News berichtete, nach dem Ereignis würden "die Sicherheitsvorkehrungen im Hause King ... erhöht." Wie sich herausstellte, sogar auf geradezu panische Weise: Der Zaun (der drei Viertel des Grundstückes einschloß) wurde erweitert, die Eingangstore wurden mit Vorhängeschlössern ausgerüstet, und die freiliegende Auffahrt wurde ebenfalls mit Toren verbarrikadiert. Wenn man zu Fuß auf das Gelände kommen wollte, mußte man durch ein separates Eingangstor neben der Einfahrt gehen; bevor man eintrat, mußte man die korrekte Codenummer in eine digitale Tastatur, die neben dem Tor angebracht war, eintippen. Kings Privathaus wurde nun zu einer Festung mit Barrikaden, die Eindringlinge fernhalten sollten - ein hoher Preis, den man, in Douglas Winters Worten, für "den Ruhm und Reichtum eines Schriftstellers" zahlen mußte.
Fünf Monate später sollte Keene an seinen Heimatstaat Texas ausgeliefert werden. Wie die News berichtete: Der Mann, der in das Haus des Autors Stephen King einbrach, hat die Stadt verlassen ... zusammen mit einer Eskorte von Polizeibeamten aus Texas [den Texas Rangers]. Keene saß seit seiner Verhaftung nach dem am 20. April verübten Einbruch im Penobscot County Jail ein ... Nachdem sein Fall während des Gerichtsverfahrens einen ungewöhnlichen Verlauf nahm, bekannte er sich schließlich des Einbruchs für schuldig, und die Anklage wegen Terrorisierens wurde fallengelassen. Ende des letzten Monats wurde er zu der Strafe verurteilt, die er bereits im Gefängnis verbracht hatte, mußte jedoch bis zur Ankunft der Polizeibeamten aus Texas dort verweilen. Während seiner zweijährigen Bewährungszeit muß sich Keene außerdem sowohl von den Kings als auch von der Penobscot County fernhalten. Keene hat behauptet, daß seine Hauptfigur [Annie Wilkes] in Stephen Kings Buch Misery nach dem Vorbild der in Texas verurteilten Kindsmörderin, Genene Jones, entstanden sei, bei der es sich, laut Keene, um seine Tante handele.

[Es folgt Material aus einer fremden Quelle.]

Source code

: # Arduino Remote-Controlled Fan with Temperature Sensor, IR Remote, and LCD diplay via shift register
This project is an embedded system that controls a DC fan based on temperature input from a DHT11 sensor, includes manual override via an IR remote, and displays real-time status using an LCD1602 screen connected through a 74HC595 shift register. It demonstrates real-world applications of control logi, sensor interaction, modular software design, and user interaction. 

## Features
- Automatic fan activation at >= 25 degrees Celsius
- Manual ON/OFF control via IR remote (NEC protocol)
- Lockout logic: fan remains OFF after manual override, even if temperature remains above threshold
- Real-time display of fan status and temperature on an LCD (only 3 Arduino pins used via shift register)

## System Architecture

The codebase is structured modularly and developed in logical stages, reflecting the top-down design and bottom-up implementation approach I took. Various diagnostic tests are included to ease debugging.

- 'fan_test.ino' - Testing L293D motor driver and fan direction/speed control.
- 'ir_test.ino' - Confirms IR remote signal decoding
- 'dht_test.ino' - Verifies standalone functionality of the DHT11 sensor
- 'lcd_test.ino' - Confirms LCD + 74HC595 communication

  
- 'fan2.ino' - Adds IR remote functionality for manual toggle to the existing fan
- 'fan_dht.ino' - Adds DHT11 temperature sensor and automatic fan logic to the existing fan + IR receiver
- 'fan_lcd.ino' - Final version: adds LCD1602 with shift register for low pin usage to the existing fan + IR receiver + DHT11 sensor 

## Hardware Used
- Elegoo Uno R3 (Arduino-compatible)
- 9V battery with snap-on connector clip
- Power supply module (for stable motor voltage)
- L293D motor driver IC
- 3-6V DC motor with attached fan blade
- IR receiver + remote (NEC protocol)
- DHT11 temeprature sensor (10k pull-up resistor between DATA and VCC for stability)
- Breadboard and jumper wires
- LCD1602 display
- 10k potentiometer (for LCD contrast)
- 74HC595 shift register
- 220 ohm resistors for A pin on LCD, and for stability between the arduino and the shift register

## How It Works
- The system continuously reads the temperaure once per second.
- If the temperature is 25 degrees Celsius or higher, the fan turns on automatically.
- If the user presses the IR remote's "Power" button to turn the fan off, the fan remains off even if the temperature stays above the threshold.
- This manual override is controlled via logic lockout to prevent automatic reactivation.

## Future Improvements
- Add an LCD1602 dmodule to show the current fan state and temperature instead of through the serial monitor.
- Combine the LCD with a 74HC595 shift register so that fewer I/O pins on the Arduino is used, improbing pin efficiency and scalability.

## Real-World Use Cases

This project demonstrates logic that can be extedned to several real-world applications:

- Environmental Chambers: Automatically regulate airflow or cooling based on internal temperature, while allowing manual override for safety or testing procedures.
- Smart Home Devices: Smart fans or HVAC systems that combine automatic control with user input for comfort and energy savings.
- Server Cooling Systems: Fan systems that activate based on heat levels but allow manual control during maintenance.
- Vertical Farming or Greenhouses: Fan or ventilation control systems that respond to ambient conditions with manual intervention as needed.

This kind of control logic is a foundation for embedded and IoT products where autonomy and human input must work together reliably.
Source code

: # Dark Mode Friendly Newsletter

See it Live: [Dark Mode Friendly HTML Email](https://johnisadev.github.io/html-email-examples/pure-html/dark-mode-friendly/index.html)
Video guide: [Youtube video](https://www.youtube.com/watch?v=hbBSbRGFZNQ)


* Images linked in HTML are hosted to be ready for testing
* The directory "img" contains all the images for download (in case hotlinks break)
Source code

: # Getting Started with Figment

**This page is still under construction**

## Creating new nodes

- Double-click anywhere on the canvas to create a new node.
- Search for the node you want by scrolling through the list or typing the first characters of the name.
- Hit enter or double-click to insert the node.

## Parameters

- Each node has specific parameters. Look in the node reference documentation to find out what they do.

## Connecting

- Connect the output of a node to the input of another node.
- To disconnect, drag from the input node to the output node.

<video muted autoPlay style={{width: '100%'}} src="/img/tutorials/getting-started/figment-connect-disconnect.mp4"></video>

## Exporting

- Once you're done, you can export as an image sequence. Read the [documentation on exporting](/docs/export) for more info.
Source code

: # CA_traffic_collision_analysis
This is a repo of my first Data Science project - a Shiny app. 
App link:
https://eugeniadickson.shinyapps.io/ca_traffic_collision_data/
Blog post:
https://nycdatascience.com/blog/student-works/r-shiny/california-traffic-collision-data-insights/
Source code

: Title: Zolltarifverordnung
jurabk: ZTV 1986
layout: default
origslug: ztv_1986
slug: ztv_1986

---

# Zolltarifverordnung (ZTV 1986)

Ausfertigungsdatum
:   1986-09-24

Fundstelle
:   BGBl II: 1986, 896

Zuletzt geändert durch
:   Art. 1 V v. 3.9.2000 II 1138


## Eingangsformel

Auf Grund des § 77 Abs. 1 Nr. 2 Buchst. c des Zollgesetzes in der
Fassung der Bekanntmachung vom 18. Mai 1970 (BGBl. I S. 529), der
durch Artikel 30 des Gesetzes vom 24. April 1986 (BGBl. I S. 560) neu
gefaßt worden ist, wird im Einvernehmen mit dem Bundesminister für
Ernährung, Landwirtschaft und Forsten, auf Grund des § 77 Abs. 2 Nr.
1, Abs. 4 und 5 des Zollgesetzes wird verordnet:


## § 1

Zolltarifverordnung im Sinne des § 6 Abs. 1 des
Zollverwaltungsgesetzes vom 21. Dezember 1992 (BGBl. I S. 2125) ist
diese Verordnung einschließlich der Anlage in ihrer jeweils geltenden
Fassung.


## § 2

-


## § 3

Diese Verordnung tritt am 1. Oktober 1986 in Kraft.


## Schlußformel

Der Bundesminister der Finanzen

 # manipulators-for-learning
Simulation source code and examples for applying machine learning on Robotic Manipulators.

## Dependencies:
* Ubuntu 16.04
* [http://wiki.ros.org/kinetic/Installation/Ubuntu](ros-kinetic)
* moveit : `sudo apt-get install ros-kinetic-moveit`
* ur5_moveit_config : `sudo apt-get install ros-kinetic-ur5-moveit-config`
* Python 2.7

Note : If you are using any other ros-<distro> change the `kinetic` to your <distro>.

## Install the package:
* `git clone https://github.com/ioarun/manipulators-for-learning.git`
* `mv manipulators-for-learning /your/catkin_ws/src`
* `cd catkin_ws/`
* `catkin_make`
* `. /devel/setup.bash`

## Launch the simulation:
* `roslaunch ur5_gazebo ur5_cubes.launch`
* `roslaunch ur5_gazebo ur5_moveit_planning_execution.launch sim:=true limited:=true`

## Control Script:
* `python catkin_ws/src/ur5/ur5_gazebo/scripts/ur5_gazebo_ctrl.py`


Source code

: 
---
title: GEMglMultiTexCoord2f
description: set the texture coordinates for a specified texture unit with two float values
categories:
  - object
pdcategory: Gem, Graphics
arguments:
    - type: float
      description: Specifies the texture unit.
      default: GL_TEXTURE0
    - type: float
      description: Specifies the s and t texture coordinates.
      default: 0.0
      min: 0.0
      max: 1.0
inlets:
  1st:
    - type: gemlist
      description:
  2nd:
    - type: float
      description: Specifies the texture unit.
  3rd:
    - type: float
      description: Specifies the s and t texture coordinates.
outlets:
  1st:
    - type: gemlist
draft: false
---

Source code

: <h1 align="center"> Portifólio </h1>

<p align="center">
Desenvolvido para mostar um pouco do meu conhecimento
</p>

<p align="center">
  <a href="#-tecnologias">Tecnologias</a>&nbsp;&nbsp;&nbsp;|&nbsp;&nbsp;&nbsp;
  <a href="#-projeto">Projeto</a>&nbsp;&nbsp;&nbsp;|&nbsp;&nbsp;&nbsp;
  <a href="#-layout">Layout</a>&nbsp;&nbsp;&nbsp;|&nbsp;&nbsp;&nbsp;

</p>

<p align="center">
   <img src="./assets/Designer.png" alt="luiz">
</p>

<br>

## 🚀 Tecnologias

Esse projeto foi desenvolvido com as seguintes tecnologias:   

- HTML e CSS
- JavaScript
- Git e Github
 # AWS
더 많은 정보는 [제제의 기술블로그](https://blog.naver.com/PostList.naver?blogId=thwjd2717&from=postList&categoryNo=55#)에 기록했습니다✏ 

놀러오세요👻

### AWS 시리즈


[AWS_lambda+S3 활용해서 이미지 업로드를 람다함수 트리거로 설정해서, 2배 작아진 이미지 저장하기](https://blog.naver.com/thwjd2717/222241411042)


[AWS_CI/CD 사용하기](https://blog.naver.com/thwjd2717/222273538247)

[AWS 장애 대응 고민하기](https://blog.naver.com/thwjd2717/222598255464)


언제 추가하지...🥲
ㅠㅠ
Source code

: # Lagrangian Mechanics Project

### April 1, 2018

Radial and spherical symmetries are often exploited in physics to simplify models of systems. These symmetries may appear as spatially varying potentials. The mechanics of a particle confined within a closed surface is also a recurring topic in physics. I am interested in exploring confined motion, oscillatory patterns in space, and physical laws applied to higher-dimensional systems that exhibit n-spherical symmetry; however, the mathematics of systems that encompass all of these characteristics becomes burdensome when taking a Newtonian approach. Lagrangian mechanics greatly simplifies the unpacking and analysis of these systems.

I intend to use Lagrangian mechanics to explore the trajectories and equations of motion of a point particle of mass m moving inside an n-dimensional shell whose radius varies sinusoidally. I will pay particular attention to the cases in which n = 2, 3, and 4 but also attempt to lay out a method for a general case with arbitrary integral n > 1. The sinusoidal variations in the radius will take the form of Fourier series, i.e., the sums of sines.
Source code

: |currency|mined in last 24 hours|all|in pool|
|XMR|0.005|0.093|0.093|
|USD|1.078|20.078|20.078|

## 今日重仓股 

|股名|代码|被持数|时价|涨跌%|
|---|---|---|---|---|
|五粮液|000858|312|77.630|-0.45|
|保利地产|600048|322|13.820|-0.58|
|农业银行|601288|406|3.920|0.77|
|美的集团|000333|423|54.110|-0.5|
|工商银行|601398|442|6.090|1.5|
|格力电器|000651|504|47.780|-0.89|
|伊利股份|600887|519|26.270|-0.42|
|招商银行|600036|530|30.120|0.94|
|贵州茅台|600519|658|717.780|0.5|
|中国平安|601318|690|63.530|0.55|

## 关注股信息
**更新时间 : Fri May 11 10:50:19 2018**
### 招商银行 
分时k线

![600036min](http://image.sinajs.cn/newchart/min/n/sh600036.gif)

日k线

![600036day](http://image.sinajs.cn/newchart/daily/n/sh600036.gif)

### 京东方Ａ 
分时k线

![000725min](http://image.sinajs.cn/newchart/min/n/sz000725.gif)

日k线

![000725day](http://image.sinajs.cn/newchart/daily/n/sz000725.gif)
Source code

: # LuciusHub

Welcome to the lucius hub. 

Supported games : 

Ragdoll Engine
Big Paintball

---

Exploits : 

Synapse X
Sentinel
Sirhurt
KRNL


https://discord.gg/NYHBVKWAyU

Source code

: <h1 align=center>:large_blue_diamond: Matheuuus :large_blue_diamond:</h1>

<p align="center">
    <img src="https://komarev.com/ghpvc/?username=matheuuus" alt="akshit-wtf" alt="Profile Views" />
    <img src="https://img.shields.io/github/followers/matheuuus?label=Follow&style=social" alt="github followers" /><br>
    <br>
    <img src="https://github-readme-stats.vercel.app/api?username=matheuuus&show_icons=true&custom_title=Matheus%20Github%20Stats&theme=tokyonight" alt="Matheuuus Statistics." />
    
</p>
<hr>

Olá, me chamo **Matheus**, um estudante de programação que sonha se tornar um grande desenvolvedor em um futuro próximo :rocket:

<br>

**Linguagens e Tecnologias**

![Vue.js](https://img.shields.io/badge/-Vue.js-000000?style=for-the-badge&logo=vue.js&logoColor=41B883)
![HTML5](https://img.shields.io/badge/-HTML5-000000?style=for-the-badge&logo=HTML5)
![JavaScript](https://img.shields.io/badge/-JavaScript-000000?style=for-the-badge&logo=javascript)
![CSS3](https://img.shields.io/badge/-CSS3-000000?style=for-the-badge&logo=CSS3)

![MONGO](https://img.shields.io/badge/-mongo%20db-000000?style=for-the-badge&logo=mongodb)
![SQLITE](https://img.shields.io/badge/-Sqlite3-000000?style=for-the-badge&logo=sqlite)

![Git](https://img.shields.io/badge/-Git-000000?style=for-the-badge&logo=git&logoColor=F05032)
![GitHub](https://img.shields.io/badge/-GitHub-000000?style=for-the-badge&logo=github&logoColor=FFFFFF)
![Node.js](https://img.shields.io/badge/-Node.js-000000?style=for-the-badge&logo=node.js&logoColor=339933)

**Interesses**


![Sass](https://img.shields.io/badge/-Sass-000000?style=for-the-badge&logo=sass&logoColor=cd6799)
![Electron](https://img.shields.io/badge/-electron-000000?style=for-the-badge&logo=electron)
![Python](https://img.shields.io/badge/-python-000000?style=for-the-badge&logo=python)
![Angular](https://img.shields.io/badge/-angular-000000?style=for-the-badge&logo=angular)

In einem Interview mit Rodney Labbe, das vier Jahre zuvor stattgefunden hatte, erklärte Tabitha King die Gefahren, die Berühmtheit und ungewollter Ruhm mit sich bringen und die ihre schlimmsten Ängste widerspiegelten: Ich glaube, daß es ziemlich krank ist, wenn Leute ersatzweise durch andere leben. John Belushi und Elvis Presley waren echte Opfer ihres Ruhms - und demzufolge auch ihrer Fans -, da ein schwacher Charakter der ewigen Schmeichlerei nichts entgegenzusetzen weiß. Geld und Ruhm ziehen die Selbstsüchtigen an, die dazu bereit sind, alles zu tun, was du willst, selbst wenn es dich verletzt oder umbringt, nur weil du dafür bezahlen kannst, oder weil du eine Berühmtheit bist. Mark Chapmans Attentat auf John Lennon war das Ergebnis dieser Heldenverehrung in einem Land, in dem geistig verwirrte Menschen ein Recht sowohl auf tödliche Waffen als auch auf den Zugang zu berühmten Leuten haben. Chapman wollte, wie er selbst zugab, einfach nur eine berühmte Person umbringen; es spielte für ihn keine Rolle, ob es John Lennon oder Paul Simon oder Steve King war - die er alle auch schon persönlich angesprochen hatte. Durch einen Mord kann der Fan sein Idol endgültig in seinen Besitz bringen. Es wird wieder passieren, solange sich Amerika weigert, der Epidemie des Mordes mit Waffen ein Ende zu setzen, und solange die von den Medien noch bekräftigte Behauptung, daß eine öffentliche Person auch öffentliches Eigentum ist, aufrechterhalten wird.
George Beahm: Stephen King. Leben und Werk, ins Deutsche übertragen von Adelheid Hartmann, Bastei Lübbe Bergisch Gladbach 1995., S. 260f., S. 293ff. und S. 301. (amerikanische Originalausgabe 1992.)